(Records excerpted from a collection)
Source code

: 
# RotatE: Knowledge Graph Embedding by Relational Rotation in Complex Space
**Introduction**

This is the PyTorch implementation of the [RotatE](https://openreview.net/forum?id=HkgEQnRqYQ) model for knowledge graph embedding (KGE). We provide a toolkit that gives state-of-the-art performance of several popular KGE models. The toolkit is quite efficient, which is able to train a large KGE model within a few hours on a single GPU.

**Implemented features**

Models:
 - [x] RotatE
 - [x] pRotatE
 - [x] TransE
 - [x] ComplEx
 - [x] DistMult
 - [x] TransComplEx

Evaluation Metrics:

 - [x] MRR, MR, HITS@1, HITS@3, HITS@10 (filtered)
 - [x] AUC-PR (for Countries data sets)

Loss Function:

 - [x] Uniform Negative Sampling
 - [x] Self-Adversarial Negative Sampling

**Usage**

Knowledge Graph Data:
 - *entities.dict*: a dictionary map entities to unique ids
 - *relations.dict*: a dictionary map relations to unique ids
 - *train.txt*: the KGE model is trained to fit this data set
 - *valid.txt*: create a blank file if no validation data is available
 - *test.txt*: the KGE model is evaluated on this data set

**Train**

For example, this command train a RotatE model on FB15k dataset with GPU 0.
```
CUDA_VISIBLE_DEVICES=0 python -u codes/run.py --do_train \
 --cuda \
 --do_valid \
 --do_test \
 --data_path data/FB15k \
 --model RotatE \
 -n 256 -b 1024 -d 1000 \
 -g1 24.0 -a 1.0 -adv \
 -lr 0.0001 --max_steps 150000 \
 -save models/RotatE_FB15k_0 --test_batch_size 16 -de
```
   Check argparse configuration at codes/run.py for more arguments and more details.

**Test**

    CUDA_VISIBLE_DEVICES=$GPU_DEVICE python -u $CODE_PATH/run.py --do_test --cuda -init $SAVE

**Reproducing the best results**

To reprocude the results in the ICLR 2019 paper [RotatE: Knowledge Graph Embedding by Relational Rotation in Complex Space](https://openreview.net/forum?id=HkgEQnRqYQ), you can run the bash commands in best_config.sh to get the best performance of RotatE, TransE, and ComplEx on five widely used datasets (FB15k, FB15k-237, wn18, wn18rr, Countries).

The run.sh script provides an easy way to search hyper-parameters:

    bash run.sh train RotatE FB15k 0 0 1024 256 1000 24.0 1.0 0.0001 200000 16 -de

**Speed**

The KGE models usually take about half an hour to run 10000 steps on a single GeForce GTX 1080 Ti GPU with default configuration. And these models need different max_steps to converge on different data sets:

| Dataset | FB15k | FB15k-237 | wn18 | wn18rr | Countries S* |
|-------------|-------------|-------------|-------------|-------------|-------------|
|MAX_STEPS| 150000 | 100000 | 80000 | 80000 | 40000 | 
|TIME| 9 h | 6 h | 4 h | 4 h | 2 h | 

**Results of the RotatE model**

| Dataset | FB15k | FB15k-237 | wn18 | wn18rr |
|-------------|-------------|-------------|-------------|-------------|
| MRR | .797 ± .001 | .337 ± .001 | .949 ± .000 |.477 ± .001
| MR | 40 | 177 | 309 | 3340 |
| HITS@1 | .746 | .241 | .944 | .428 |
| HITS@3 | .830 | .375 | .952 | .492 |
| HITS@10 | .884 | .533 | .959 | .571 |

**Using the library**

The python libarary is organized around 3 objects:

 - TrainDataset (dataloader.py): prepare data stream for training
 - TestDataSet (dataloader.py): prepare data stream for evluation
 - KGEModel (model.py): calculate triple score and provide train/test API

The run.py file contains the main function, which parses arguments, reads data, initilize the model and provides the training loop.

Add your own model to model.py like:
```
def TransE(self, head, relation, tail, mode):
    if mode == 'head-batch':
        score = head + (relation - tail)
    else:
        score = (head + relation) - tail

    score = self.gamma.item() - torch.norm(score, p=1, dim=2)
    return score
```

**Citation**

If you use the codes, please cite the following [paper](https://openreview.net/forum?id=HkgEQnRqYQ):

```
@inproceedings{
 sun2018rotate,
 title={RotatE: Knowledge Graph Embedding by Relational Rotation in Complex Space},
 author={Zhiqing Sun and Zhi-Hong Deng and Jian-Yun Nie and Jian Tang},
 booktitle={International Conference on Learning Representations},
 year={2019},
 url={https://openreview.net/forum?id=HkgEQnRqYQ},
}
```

---

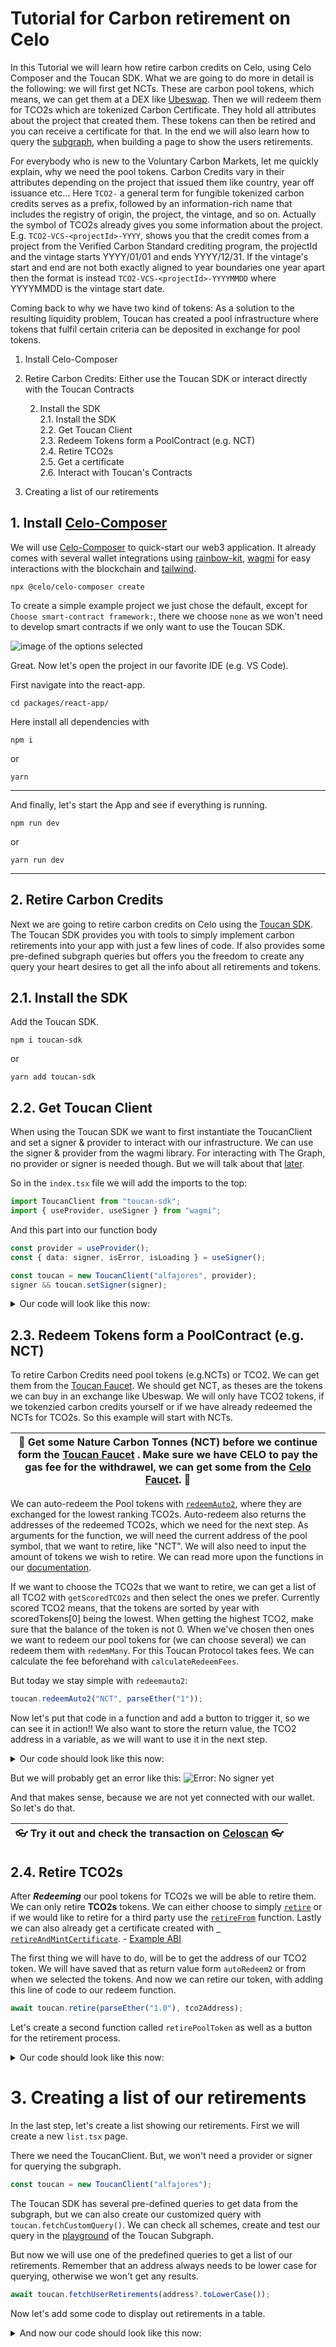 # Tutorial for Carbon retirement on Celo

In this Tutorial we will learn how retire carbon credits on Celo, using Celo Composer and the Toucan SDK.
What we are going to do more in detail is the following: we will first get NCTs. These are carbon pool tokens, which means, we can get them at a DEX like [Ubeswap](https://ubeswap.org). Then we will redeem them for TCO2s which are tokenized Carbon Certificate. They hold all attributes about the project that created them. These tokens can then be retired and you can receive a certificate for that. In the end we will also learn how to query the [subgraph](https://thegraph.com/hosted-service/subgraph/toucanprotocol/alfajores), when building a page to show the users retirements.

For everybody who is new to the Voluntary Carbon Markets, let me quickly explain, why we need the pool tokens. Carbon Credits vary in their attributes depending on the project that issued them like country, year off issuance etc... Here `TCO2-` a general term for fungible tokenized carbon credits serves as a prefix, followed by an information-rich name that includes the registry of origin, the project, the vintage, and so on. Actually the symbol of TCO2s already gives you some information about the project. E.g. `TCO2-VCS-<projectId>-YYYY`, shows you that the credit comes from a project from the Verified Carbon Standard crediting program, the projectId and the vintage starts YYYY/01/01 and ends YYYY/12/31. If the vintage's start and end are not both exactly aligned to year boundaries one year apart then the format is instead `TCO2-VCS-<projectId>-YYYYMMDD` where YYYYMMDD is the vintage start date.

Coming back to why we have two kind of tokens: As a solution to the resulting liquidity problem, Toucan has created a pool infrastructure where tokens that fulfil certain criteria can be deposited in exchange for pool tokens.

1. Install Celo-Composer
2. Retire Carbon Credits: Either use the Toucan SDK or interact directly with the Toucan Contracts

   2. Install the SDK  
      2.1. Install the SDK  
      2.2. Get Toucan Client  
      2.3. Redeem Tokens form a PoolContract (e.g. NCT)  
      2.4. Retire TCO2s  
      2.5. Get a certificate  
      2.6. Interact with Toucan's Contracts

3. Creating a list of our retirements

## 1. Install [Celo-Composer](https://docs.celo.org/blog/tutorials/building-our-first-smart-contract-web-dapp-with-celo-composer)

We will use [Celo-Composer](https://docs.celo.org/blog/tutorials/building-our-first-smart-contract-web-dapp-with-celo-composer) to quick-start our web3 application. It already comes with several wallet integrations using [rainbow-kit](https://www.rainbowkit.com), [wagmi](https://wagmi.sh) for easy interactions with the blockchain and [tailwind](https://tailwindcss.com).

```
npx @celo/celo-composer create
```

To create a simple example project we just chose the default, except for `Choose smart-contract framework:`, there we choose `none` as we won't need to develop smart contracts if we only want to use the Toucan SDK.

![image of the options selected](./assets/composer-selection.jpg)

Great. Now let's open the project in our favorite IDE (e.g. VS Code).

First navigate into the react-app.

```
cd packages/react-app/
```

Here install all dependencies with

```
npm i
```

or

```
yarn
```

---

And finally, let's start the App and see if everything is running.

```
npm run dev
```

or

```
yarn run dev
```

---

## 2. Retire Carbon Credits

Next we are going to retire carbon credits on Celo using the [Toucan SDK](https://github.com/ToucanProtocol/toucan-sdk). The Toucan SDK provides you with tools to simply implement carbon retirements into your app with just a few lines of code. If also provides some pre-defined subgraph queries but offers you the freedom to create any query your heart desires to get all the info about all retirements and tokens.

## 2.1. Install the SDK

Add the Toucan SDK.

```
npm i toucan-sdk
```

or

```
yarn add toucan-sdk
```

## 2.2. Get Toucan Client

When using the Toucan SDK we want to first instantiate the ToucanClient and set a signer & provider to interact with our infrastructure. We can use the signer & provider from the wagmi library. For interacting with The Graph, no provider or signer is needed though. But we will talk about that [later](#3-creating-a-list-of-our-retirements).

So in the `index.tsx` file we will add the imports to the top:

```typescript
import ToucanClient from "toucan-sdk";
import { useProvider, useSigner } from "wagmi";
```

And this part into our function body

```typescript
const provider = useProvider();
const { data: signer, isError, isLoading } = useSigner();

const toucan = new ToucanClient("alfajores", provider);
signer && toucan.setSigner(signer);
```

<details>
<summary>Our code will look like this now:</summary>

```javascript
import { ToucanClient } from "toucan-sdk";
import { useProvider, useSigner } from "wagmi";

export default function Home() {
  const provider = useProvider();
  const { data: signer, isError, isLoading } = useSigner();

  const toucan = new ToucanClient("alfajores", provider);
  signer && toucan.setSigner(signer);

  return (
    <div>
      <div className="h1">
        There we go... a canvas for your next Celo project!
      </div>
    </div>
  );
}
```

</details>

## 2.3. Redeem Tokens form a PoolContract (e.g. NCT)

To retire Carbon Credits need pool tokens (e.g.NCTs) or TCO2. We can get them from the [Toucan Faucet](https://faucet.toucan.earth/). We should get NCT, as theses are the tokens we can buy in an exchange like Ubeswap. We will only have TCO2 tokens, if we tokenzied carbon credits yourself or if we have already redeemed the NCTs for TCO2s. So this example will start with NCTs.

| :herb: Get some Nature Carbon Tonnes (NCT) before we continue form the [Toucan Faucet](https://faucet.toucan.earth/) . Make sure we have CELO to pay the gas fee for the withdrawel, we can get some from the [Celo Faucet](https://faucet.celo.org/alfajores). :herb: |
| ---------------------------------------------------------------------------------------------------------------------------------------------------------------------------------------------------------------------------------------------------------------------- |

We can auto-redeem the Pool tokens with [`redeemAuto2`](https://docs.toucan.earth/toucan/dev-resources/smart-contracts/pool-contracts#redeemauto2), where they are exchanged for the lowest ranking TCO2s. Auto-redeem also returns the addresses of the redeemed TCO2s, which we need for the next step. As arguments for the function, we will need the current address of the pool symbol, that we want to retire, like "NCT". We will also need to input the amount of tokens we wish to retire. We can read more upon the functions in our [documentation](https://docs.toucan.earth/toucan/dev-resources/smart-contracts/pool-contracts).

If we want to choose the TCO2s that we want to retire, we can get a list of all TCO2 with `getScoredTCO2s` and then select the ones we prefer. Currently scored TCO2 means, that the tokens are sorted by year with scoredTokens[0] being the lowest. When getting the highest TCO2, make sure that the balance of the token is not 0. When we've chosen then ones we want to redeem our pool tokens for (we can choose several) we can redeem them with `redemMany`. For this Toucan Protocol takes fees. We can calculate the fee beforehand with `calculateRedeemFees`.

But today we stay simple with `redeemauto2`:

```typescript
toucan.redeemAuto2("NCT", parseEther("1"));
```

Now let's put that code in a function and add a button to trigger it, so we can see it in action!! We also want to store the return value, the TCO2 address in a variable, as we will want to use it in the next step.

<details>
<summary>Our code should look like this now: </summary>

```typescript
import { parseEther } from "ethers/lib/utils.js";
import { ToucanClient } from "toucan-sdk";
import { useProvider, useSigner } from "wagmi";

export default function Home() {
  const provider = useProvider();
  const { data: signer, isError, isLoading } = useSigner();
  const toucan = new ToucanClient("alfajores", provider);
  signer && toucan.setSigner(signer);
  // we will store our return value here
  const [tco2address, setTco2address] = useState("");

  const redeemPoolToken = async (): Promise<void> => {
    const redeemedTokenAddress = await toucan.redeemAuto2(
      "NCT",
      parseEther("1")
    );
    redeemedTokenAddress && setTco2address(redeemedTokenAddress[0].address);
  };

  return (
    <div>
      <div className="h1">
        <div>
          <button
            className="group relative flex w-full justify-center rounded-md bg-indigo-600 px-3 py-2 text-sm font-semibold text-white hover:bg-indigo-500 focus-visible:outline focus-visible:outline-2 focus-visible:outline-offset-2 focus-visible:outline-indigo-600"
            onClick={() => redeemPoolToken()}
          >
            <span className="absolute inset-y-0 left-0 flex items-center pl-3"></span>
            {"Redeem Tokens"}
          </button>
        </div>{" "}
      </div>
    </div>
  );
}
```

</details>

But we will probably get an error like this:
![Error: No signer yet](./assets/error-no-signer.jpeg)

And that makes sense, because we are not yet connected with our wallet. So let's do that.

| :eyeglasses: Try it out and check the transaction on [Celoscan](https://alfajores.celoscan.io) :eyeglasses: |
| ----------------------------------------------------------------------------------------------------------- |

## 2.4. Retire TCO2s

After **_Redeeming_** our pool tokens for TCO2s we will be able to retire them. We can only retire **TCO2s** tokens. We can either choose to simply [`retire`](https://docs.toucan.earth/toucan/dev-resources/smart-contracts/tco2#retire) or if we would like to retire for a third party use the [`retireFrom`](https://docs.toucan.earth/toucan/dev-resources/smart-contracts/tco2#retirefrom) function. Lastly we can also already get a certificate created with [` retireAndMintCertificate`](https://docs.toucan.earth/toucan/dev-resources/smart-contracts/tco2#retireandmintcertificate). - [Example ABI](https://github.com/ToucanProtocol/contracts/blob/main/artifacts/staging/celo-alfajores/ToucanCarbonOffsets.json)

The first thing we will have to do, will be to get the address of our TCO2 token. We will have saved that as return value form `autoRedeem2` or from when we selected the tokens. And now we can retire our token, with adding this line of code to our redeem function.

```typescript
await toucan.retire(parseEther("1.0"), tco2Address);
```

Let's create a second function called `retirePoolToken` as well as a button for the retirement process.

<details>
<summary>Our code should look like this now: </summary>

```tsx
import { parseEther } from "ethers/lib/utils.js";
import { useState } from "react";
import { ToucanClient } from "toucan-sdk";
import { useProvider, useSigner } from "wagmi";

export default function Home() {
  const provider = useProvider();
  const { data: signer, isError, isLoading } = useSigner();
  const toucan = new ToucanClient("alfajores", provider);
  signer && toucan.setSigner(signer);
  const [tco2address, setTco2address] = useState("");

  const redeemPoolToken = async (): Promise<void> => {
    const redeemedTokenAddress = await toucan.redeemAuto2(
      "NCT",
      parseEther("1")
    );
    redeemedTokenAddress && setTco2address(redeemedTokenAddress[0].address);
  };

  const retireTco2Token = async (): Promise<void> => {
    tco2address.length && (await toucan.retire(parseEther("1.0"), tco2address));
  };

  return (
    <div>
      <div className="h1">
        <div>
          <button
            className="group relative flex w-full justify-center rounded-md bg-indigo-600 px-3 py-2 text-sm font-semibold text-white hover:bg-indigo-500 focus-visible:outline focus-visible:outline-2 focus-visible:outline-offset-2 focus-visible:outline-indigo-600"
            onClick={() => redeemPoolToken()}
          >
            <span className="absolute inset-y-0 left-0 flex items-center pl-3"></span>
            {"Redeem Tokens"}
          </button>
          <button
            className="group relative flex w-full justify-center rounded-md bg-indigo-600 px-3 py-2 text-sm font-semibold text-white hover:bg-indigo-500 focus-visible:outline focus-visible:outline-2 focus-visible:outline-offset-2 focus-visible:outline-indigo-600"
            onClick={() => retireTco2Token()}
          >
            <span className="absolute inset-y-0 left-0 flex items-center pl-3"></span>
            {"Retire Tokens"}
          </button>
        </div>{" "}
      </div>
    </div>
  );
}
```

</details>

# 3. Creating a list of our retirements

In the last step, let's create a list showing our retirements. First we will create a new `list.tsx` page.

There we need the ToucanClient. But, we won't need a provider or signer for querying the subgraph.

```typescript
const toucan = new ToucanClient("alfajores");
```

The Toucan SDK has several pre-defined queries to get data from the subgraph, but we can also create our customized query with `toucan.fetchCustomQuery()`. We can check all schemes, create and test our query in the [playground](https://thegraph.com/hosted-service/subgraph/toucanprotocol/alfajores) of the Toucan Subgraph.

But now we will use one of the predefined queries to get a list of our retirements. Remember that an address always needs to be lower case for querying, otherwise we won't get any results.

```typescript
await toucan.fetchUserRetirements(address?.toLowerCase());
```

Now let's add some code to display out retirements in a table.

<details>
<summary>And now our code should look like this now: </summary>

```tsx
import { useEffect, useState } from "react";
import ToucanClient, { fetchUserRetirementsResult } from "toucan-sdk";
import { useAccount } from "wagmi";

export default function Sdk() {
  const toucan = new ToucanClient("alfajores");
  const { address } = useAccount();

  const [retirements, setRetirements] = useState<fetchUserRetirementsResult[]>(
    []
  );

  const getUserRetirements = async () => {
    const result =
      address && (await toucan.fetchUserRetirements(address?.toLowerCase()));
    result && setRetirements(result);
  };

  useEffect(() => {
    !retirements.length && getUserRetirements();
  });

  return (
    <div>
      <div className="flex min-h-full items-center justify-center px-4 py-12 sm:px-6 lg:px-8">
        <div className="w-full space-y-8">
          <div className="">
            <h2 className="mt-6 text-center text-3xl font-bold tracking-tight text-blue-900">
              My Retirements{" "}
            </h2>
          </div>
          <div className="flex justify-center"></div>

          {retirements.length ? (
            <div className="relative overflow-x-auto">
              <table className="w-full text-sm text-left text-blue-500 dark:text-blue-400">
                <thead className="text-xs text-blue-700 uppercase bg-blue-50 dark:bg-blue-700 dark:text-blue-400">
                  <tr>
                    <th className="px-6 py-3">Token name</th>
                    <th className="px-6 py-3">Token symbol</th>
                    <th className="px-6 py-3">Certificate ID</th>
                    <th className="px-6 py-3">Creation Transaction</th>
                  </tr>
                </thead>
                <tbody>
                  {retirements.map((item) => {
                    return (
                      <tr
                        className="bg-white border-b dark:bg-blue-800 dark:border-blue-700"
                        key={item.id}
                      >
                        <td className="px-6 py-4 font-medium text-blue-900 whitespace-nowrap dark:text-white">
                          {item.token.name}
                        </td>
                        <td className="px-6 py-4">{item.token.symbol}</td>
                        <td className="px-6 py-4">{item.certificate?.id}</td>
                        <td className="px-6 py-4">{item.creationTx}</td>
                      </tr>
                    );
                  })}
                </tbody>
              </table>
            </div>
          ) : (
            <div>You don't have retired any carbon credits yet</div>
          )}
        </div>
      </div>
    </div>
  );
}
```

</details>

---

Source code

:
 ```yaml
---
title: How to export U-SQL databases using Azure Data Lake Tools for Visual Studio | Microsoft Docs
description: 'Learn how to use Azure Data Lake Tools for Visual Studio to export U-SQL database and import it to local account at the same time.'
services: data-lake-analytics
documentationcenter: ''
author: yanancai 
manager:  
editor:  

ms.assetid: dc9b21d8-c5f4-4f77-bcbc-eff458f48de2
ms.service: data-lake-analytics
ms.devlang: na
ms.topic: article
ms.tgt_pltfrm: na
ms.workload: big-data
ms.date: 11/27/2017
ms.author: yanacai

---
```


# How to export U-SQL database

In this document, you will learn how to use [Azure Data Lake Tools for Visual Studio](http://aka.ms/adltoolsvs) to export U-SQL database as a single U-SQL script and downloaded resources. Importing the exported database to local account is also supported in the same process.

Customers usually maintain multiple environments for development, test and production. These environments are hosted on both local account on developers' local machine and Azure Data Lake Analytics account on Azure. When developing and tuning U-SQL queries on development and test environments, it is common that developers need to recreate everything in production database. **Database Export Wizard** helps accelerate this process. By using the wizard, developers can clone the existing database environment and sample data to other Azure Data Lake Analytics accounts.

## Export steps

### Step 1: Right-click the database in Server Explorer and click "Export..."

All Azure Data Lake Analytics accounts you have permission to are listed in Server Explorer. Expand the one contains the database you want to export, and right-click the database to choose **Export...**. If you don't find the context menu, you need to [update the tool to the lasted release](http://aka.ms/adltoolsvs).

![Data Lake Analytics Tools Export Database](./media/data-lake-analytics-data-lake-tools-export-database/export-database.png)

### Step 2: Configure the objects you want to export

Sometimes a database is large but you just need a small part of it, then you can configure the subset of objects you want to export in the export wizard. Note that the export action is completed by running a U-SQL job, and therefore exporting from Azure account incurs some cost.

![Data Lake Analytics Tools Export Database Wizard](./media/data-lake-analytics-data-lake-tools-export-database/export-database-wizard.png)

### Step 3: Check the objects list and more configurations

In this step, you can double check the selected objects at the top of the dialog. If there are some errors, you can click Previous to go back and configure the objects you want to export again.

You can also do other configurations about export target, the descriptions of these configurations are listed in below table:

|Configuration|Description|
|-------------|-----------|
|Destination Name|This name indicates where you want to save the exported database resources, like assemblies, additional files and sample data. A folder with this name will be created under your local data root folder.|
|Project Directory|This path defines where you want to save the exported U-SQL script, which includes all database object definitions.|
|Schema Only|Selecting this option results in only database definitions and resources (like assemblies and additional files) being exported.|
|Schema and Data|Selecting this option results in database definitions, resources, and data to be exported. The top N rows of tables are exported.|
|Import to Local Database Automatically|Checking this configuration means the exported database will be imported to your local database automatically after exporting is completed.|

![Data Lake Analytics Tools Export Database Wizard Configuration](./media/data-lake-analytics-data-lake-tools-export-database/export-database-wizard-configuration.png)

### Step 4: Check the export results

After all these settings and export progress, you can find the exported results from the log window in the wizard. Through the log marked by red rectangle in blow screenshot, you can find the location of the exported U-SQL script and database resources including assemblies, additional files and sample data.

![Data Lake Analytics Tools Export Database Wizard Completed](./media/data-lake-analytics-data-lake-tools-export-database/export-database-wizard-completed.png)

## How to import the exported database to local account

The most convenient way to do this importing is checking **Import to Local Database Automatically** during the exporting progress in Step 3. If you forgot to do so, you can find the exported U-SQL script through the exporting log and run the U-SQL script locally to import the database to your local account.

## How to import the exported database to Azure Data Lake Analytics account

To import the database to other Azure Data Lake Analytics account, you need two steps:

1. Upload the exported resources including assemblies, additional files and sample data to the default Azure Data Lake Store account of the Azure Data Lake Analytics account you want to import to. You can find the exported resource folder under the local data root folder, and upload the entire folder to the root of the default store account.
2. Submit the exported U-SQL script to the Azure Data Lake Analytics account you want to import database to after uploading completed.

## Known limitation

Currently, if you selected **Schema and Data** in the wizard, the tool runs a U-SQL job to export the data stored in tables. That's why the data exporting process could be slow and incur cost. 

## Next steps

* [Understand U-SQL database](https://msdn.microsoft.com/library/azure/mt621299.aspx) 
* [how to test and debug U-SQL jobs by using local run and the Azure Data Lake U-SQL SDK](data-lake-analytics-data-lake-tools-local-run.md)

▶ _TASK REQUIREMENTS_: Report how many lines of the records above contain the word "assets", and give only that number.

▶ _RESPONSE_: 2